Allo stesso modo, anche la dott.ssa Fefferman riconosce l’utilità della precedente ricerca in rapporto alla minaccia Covid-19.
“Mi ha portato a riflettere molto sul modo in cui le persone percepiscono le minacce e su come le differenze in quella percezione possono cambiare il loro comportamento“, scrive la dott.ssa Fefferman, spiegando poi come, da allora, gran parte del suo lavoro sia stato incentrato sull’analisi sociale della percezione del rischio.

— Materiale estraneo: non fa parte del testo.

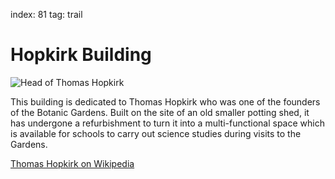 index: 81
tag: trail

# Hopkirk Building

![Head of Thomas Hopkirk](image:hopkirk-head.jpg)

This building is dedicated to Thomas Hopkirk who was
one of the founders of the Botanic Gardens. Built on the
site of an old smaller potting shed, it has undergone a
refurbishment to turn it into a multi-functional space
which is available for schools to carry out science
studies during visits to the Gardens.

[Thomas Hopkirk on Wikipedia](/wiki/Thomas_Hopkirk)
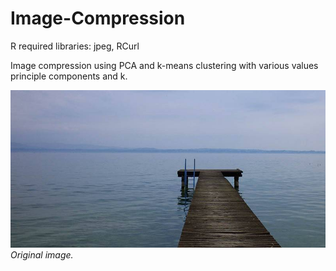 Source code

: # Image-Compression

R required libraries: jpeg, RCurl

Image compression using PCA and k-means clustering with various values principle components and k.

![original](original.jpeg) *Original image.*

È innegabile che un’impostazione virtuale possa incoraggiare comportamenti più rischiosi, ossia, in WoW la morte degli avatar è temporanea. Va anche considerato, però, che comporta comunque una certa perdita di denaro e di tempo e l’impossibilità di svolgere le normali attività di gioco, motivi che spinsero i giocatori ad evitare il più possibile il contagio, il che ha enormemente contribuito a rendere più “realistica” la reazione dei giocatori e, di conseguenza, allo studio dei ricercatori.
Alla fine, la Blizzard Entertainment si vide costretta a resettare i server per rimuovere il bug, opzione che – superfluo ricordarlo – non è a noi disponibile. È d’obbligo quindi fermarsi a riflettere sull’importanza del comportamento individuale in situazioni di crisi come questa che stiamo vivendo ora.